A trained ANN could become unreachable to workers even though
training succeeded: NEURAL_SPAM/NEURAL_HAM stopped firing while the
controller logged "ann ... is changed, our version = N, remote
version = M" forever.
Root cause is a version regression, not a missing zset registration.
The new version was seeded from the in-memory set.ann, and
fill_set_ann resets set.ann.version to 0 whenever a worker never
loaded an ANN (restart, or the selected profile's blob was missing).
A worker that trained from the _4 profile then saved version 1.
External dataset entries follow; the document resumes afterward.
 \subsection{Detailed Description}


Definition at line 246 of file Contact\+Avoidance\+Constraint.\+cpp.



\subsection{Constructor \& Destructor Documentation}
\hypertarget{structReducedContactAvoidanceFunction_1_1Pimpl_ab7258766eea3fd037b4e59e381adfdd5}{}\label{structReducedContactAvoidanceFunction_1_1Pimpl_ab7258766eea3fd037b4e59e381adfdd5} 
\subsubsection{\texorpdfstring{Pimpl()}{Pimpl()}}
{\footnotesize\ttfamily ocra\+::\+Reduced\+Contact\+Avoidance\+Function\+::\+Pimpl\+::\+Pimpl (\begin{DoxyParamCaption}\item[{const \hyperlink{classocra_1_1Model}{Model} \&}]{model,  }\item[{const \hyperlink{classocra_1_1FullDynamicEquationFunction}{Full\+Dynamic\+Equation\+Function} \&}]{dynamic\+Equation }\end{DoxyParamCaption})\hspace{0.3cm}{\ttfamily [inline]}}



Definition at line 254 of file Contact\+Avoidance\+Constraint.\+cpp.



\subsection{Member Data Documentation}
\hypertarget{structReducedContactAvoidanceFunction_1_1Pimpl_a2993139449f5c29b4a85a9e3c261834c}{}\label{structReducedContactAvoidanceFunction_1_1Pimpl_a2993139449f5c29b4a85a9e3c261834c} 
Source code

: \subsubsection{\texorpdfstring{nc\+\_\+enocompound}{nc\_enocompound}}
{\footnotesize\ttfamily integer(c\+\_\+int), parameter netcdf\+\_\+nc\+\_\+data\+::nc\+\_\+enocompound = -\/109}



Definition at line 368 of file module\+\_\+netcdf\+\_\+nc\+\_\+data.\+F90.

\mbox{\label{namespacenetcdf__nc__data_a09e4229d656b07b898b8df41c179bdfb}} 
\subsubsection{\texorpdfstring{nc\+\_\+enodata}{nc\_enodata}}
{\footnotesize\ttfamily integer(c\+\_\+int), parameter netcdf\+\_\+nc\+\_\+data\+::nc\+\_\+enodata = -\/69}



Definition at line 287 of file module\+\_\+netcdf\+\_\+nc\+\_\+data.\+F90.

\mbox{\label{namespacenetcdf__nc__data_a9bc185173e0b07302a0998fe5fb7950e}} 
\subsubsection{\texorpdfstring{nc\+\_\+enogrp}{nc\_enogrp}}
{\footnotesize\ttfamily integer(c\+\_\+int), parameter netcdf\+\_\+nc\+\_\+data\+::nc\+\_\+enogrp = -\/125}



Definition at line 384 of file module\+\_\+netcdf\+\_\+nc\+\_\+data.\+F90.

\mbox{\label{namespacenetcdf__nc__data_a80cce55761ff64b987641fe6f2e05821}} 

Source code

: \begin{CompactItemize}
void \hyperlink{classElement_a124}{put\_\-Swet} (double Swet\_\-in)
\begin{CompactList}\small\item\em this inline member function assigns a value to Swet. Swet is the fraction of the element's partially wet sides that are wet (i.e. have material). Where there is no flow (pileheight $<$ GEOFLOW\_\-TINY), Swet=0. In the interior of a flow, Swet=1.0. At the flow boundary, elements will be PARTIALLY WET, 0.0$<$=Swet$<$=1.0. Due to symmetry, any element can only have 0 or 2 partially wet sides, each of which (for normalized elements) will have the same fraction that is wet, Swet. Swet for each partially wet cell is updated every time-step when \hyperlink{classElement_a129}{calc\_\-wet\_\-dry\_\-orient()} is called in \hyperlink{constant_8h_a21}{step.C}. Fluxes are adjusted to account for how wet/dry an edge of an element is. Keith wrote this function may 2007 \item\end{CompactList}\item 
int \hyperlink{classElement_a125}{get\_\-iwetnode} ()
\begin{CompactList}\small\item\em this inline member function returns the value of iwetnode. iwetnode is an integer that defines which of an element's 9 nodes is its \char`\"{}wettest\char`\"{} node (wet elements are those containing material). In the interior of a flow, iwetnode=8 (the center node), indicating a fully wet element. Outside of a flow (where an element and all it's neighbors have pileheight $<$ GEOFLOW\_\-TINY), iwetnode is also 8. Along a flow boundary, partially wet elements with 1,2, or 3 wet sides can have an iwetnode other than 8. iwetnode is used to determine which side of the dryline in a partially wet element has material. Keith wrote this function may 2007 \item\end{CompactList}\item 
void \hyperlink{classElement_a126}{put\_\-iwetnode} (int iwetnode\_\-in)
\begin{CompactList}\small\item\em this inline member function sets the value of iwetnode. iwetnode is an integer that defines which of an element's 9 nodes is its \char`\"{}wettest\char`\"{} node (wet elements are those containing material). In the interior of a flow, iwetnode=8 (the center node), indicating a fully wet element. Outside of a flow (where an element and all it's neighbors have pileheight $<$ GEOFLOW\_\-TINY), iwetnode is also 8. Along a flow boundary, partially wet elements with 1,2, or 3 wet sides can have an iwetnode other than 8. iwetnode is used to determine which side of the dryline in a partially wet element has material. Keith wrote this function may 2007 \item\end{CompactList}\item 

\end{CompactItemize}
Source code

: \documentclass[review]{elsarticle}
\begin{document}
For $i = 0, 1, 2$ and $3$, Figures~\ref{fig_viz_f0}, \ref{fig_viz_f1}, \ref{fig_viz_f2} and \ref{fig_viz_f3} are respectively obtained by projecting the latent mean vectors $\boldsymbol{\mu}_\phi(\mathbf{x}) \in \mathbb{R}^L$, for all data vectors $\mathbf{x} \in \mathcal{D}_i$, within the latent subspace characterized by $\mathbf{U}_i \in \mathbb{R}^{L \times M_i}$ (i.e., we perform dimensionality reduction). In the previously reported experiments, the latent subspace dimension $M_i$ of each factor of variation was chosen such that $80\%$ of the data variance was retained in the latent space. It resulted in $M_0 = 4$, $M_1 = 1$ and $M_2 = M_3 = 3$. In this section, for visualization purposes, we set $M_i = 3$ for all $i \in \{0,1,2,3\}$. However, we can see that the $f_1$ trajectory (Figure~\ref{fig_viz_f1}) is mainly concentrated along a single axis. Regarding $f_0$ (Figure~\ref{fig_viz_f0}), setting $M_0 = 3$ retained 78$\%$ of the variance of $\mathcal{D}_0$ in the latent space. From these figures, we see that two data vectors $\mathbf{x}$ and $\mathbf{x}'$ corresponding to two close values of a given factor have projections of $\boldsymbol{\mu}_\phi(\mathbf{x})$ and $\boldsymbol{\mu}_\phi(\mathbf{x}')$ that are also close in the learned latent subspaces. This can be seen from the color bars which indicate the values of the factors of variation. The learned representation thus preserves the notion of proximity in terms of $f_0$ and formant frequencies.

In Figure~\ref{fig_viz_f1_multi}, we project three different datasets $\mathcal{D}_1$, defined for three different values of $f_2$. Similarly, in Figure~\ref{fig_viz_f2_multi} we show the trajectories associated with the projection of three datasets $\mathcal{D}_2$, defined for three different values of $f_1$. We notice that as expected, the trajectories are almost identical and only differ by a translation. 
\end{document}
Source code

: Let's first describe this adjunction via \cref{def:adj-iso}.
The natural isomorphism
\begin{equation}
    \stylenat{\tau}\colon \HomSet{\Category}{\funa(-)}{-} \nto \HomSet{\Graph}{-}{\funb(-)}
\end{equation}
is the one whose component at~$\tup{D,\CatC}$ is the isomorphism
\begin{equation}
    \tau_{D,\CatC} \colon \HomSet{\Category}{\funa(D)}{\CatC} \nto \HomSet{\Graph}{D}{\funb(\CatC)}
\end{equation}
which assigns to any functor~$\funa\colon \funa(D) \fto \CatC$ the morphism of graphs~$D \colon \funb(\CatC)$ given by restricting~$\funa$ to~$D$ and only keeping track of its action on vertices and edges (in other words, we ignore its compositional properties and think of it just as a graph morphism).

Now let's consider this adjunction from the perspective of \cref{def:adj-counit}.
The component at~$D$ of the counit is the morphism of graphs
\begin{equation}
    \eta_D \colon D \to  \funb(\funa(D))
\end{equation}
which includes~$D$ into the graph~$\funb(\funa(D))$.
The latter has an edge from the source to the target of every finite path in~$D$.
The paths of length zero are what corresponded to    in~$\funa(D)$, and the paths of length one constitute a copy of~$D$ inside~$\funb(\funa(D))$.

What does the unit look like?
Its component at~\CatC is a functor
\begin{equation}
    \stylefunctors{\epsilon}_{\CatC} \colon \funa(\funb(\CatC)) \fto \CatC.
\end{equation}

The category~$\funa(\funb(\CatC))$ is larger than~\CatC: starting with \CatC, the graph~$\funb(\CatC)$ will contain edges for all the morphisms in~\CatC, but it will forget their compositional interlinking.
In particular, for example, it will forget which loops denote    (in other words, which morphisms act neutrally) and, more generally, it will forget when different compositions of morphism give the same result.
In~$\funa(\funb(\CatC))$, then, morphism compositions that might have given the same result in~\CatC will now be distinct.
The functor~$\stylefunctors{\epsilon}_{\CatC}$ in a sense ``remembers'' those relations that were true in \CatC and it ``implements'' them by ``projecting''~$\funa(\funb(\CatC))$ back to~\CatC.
process_existing_ann selects the highest version among compatible
profiles, so the live version-1 blob was shadowed by the stale
version-4 zset entry whose key was empty. The profile zset has no
TTL, so the dead high-version tombstone was immortal and the
condition self-perpetuated (the _4 blob was never rewritten).
Three fixes:
1. Version monotonicity (lualib/plugins/neural.lua): seed the new
version from the profile actually trained from (the trained-from
key encodes it as the trailing _<n>), max'd with
training_profile/set.ann, so the new entry always outranks the
profile it supersedes.
2. Liveness-aware selection (src/plugins/lua/neural.lua,
neural_maybe_invalidate.lua): when the selected profile's blob is
missing, fall back to the next compatible profile with a live blob
instead of going dark, and emit a throttled warning (was a silent
debug line). The invalidate script also GCs profile entries that
have no blob and no training data and are older than a grace
window.
3. Lifetime coupling (neural_save_unlock.lua,
src/plugins/lua/neural.lua): give the profile zset a TTL refreshed
each check_anns cycle, and refresh the blob TTL on every reload,
so an actively used ANN never expires out from under its entry.
Adds 330_neural/005_stale_version.robot, which injects a
higher-version tombstone and asserts inference recovers.